Wealth or Health? Happiness or success? Each of us will have entered into a debate of this kind with a friend, family member or colleague at some point. It is equally possible that you, as have so many before you, failed to come to a satisfying conclusion.
This is likely owing to the fact that it is inherently un-British and frankly quite unsavoury to admit that wealth (or a lack thereof) has an undeniable effect on our quality of life. In fact, it has been said that British people actually value wealth over good health – of course, this is not to say that they would accept bad health in order to attain wealth.
While it is fairly certain that if pressed, a vast majority of people would choose the health of a family member over wealth, it is difficult to deny that even the happiest of less well off families would benefit from an additional holiday, or maybe the loft conversion that your neighbour has been bragging about for the last year.
So, is that the extent of it? Would we all essentially prefer to have more money but choose health when pushed for an answer? Possibly.
Unfortunately, the debate is somewhat undermined by the fact that there is a contributor to good health that is simply not available to all of us. Yes, you guessed it – it’s wealth.
A report in the British medical journal The Lancet has postulated that wealthy Americans live up to 15 years longer than their poorer counterparts.
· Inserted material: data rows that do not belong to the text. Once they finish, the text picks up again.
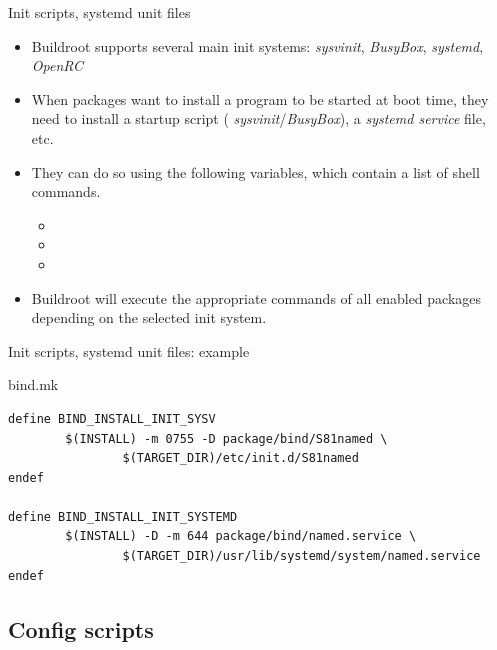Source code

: \begin{frame}{Init scripts, systemd unit files}

\begin{itemize}

\item Buildroot supports several main init systems: {\em sysvinit},
  {\em BusyBox}, {\em systemd}, {\em OpenRC}

\item When packages want to install a program to be started at boot
  time, they need to install a startup script ({\em
    sysvinit}/{\em BusyBox}), a {\em systemd service} file, etc.

\item They can do so using the following variables, which contain a
  list of shell commands.
  \begin{itemize}
  \item {}
  \item {}
  \item {}
  \end{itemize}

\item Buildroot will execute the appropriate
   commands of all enabled packages
  depending on the selected init system.

\end{itemize}

\end{frame}

\begin{frame}[fragile]{Init scripts, systemd unit files: example}

\begin{block}{bind.mk}
  \begin{verbatim}
define BIND_INSTALL_INIT_SYSV
        $(INSTALL) -m 0755 -D package/bind/S81named \
                $(TARGET_DIR)/etc/init.d/S81named
endef

define BIND_INSTALL_INIT_SYSTEMD
        $(INSTALL) -D -m 644 package/bind/named.service \
                $(TARGET_DIR)/usr/lib/systemd/system/named.service
endef
  \end{verbatim}
\end{block}

\end{frame}

\subsection{Config scripts}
Case studies in England have been less extreme, with wealthy people enjoying 8 additional years – however, it is estimated that rich people ‘live life to the full’ for up to 20 years longer. It is debatable whether money can buy happiness, but it seems to be the ideal currency to purchase health.
As distasteful as it may sound to some, it seems apparent that health and wealth are not mutually exclusive states – in fact, it may be impossible to truly attain the former without the benefits of the latter.